Audit Logging & Compliance Trail

Compliance frameworks like ISO 27001 and CRA require demonstrable evidence of security processes. Audit logging automatically documents every decision, action, and state change throughout the vulnerability lifecycle—transforming security activities into auditable records.

Why Audit Trails Matter

Compliance Evidence: Frameworks require documented proof of vulnerability handling, risk management decisions, and remediation tracking.

Accountability: Demonstrate who made decisions, when, and why for vulnerability assessments and risk acceptance.

Process Verification: Prove established security processes are followed consistently, not just documented in policies.

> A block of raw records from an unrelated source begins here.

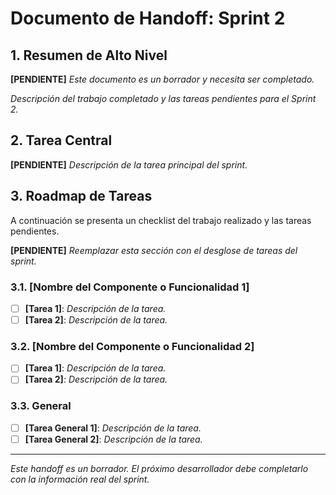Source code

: # Documento de Handoff: Sprint 2

## 1. Resumen de Alto Nivel

**[PENDIENTE]**
*Este documento es un borrador y necesita ser completado.*

*Descripción del trabajo completado y las tareas pendientes para el Sprint 2.*

## 2. Tarea Central

**[PENDIENTE]**
*Descripción de la tarea principal del sprint.*

## 3. Roadmap de Tareas

A continuación se presenta un checklist del trabajo realizado y las tareas pendientes.

**[PENDIENTE]**
*Reemplazar esta sección con el desglose de tareas del sprint.*

### 3.1. [Nombre del Componente o Funcionalidad 1]
- [ ] **[Tarea 1]**: *Descripción de la tarea.*
- [ ] **[Tarea 2]**: *Descripción de la tarea.*

### 3.2. [Nombre del Componente o Funcionalidad 2]
- [ ] **[Tarea 1]**: *Descripción de la tarea.*
- [ ] **[Tarea 2]**: *Descripción de la tarea.*

### 3.3. General
- [ ] **[Tarea General 1]**: *Descripción de la tarea.*
- [ ] **[Tarea General 2]**: *Descripción de la tarea.*

---
*Este handoff es un borrador. El próximo desarrollador debe completarlo con la información real del sprint.*
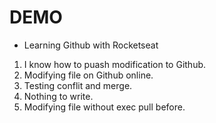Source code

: # DEMO

- Learning Github with Rocketseat

1. I know how to puash modification to Github.
2. Modifying file on Github online.
3. Testing conflit and merge.
4. Nothing to write.
5. Modifying file without exec pull before.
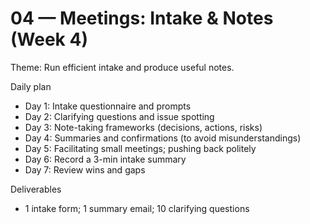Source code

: # 04 — Meetings: Intake & Notes (Week 4)

Theme: Run efficient intake and produce useful notes.

Daily plan
- Day 1: Intake questionnaire and prompts
- Day 2: Clarifying questions and issue spotting
- Day 3: Note-taking frameworks (decisions, actions, risks)
- Day 4: Summaries and confirmations (to avoid misunderstandings)
- Day 5: Facilitating small meetings; pushing back politely
- Day 6: Record a 3-min intake summary
- Day 7: Review wins and gaps

Deliverables
- 1 intake form; 1 summary email; 10 clarifying questions
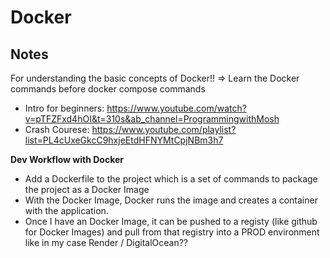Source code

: # Docker

## Notes

For understanding the basic concepts of Docker!!
=> Learn the Docker commands before docker compose commands

- Intro for beginners: https://www.youtube.com/watch?v=pTFZFxd4hOI&t=310s&ab_channel=ProgrammingwithMosh
- Crash Courese: https://www.youtube.com/playlist?list=PL4cUxeGkcC9hxjeEtdHFNYMtCpjNBm3h7

**Dev Workflow with Docker**

- Add a Dockerfile to the project which is a set of commands to package the project as a Docker Image
- With the Docker Image, Docker runs the image and creates a container with the application.
- Once I have an Docker Image, it can be pushed to a registy (like github for Docker Images) and pull from that registry into a PROD environment like in my case Render / DigitalOcean??
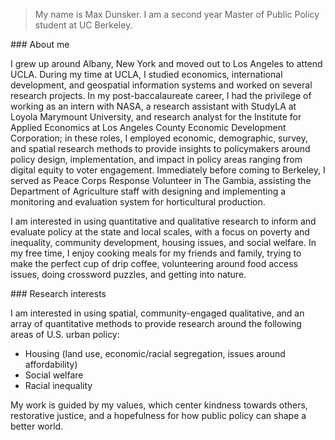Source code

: > My name is Max Dunsker. I am a second year Master of Public Policy student at UC Berkeley.





\### About me



I grew up around Albany, New York and moved out to Los Angeles to attend UCLA. During my time at UCLA, I studied economics, international development, and geospatial information systems and worked on several research projects. In my post-baccalaureate career, I had the privilege of working as an intern with NASA, a research assistant with StudyLA at Loyola Marymount University, and research analyst for the Institute for Applied Economics at Los Angeles County Economic Development Corporation; in these roles, I employed economic, demographic, survey, and spatial research methods to provide insights to policymakers around policy design, implementation, and impact in policy areas ranging from digital equity to voter engagement. Immediately before coming to Berkeley, I served as Peace Corps Response Volunteer in The Gambia, assisting the Department of Agriculture staff with designing and implementing a monitoring and evaluation system for horticultural production.



I am interested in using quantitative and qualitative research to inform and evaluate policy at the state and local scales, with a focus on poverty and inequality, community development, housing issues, and social welfare. In my free time, I enjoy cooking meals for my friends and family, trying to make the perfect cup of drip coffee, volunteering around food access issues, doing crossword puzzles, and getting into nature.





\### Research interests



I am interested in using spatial, community-engaged qualitative, and an array of quantitative methods to provide research around the following areas of U.S. urban policy:

* Housing (land use, economic/racial segregation, issues around affordability)
* Social welfare
* Racial inequality



My work is guided by my values, which center kindness towards others, restorative justice, and a hopefulness for how public policy can shape a better world.




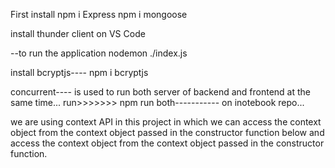 First install 
npm i Express
npm i mongoose

install thunder client on VS Code

--to run the application
nodemon ./index.js


install bcryptjs----
npm i bcryptjs

concurrent---- is used to run both server of backend and frontend at the same time...
run>>>>>>> npm run both----------- on inotebook repo...


we are using context API in this project in which we can access the context object from the context object passed in the constructor function below and access the context object from the context object passed in the constructor function.


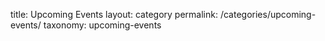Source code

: title: Upcoming Events
layout: category
permalink: /categories/upcoming-events/
taxonomy: upcoming-events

Incident Investigation: Reconstruct what was known, when decisions were made, and which actions were taken during security incidents.

đź“‹

Audit logging answers: “How did you handle this vulnerability? Who approved risk acceptance? When was it fixed?” Without trails, these become manual reconstruction exercises consuming audit time.

What Gets Logged

Vulnerability Discovery & Tracking

Initial Detection: When scanners identify a CVE, DevGuard logs discovery timestamp, affected component, initial risk score, and detection method.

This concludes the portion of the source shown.